> [Problem to work on]:
Give the number of lines below that contain the word "lifecycle", and nothing else.

──────── Extracted material ────────

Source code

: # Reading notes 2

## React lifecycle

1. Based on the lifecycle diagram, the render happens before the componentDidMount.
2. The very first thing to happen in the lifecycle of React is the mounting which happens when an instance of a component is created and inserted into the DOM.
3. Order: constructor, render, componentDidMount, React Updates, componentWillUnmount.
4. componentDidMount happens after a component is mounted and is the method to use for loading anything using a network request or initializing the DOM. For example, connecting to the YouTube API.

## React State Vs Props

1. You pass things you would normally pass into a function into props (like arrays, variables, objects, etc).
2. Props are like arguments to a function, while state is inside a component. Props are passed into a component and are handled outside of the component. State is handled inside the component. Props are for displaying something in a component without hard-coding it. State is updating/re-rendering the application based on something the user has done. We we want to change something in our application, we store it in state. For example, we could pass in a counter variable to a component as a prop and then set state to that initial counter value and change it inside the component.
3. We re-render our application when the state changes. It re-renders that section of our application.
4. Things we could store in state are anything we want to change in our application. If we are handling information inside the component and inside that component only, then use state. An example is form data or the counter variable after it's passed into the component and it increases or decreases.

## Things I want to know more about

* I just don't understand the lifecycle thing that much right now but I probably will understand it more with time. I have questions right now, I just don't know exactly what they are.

────────

> [Result below]:
4